A atuação coordenada das prostitutas possibilitou que, em 22 de outubro de 2002, o trabalho sexual fosse incluído na Classificação Brasileira de Ocupações (CBO), do Ministério do Trabalho e Emprego, na categoria profissionais do sexo (Código 5198). Na lista de participantes da descrição da ocupação, constam os nomes de Gabriela Leite e Lourdes Barreto, como especialistas, e de associações de prostitutas da Bahia, do Rio de Janeiro, do Pará e do Rio Grande do Sul. Sobre a profissão, o CBO diz o seguinte

Descrição sumária

Buscam programas sexuais; atendem e acompanham clientes; participam em ações educativas no campo da sexualidade. As atividades são exercidas seguindo normas e procedimentos que minimizam a vulnerabilidades da profissão.

Formação e experiência

Para o exercício profissional requer-se que os trabalhadores participem de oficinas sobre sexo seguro, o acesso à profissão é restrito aos maiores de dezoito anos; a escolaridade média está na faixa de quarta a sétima séries do ensino fundamental.
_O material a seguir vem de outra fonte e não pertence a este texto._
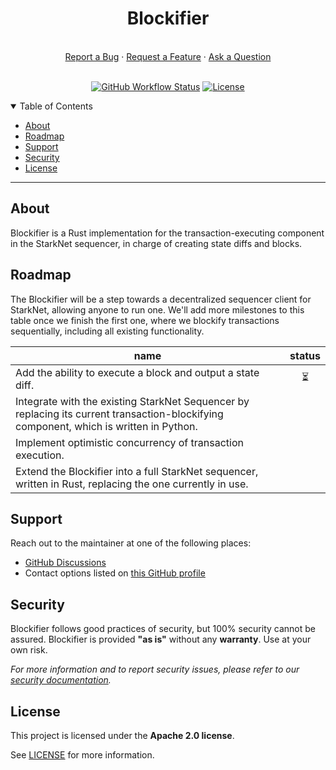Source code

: <div align="center">
  <h1>Blockifier</h1>
  <br />
  <a href="https://github.com/starkware-libs/blockifier-old/issues/new?assignees=&labels=bug&template=01_BUG_REPORT.md&title=bug%3A+">Report a Bug</a>
  ·
  <a href="https://github.com/starkware-libs/blockifier-old/issues/new?assignees=&labels=enhancement&template=02_FEATURE_REQUEST.md&title=feat%3A+">Request a Feature</a>
  ·
  <a href="https://github.com/starkware-libs/blockifier-old/discussions/new?category=q-a">Ask a Question</a>
</div>

<div align="center">
<br />

[![GitHub Workflow Status](https://github.com/starkware-libs/blockifier-old/actions/workflows/post-merge.yml/badge.svg)](https://github.com/starkware-libs/blockifier-old/actions/workflows/post-merge.yml)
[![License](https://img.shields.io/github/license/starkware-libs/blockifier-old.svg?style=flat-square)](https://github.com/starkware-libs/blockifier-old/blob/main/LICENSE)

</div>

<details open="open">
<summary>Table of Contents</summary>

- [About](#about)
- [Roadmap](#roadmap)
- [Support](#support)
- [Security](#security)
- [License](#license)

</details>

---

## About

Blockifier is a Rust implementation for the transaction-executing component in the StarkNet sequencer, in charge of creating state diffs and blocks.

## Roadmap
The Blockifier will be a step towards a decentralized sequencer client for StarkNet, allowing anyone to run one.
We'll add more milestones to this table once we finish the first one, where we blockify transactions sequentially, including all existing functionality.

| name                   | status |
|------------------------|:--------:|
| Add the ability to execute a block and output a state diff.                                                                                       | ⏳ |
| Integrate with the existing StarkNet Sequencer by replacing its current transaction-blockifying component, which is written in Python.            |    |
| Implement optimistic concurrency of transaction execution.                                                                                        |    |
| Extend the Blockifier into a full StarkNet sequencer, written in Rust, replacing the one currently in use.                                        |    |

## Support

Reach out to the maintainer at one of the following places:

- [GitHub Discussions](https://github.com/starkware-libs/blockifier-old/discussions)
- Contact options listed on [this GitHub profile](https://github.com/starkware-libs)

## Security

Blockifier follows good practices of security, but 100% security cannot be assured.
Blockifier is provided **"as is"** without any **warranty**. Use at your own risk.

_For more information and to report security issues, please refer to our [security documentation](docs/SECURITY.md)._

## License

This project is licensed under the **Apache 2.0 license**.

See [LICENSE](LICENSE) for more information.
Condições gerais de exercício

Trabalham por conta própria, em locais diversos e horários irregulares. No exercício de algumas das atividades podem estar expostos à intempéries e a discriminação social. Há ainda riscos de contágios de dst, e maus-tratos, violência de rua e morte99 Brasil. Ministério do Trabalho e Emprego. Classificação Brasileira de Ocupações. Brasília, DF; 2002. [acesso em 2022 mar 5]. Disponível em: http://www.mtecbo.gov.br/cbosite/pages/pesquisas/BuscaPorTituloResultado.jsf.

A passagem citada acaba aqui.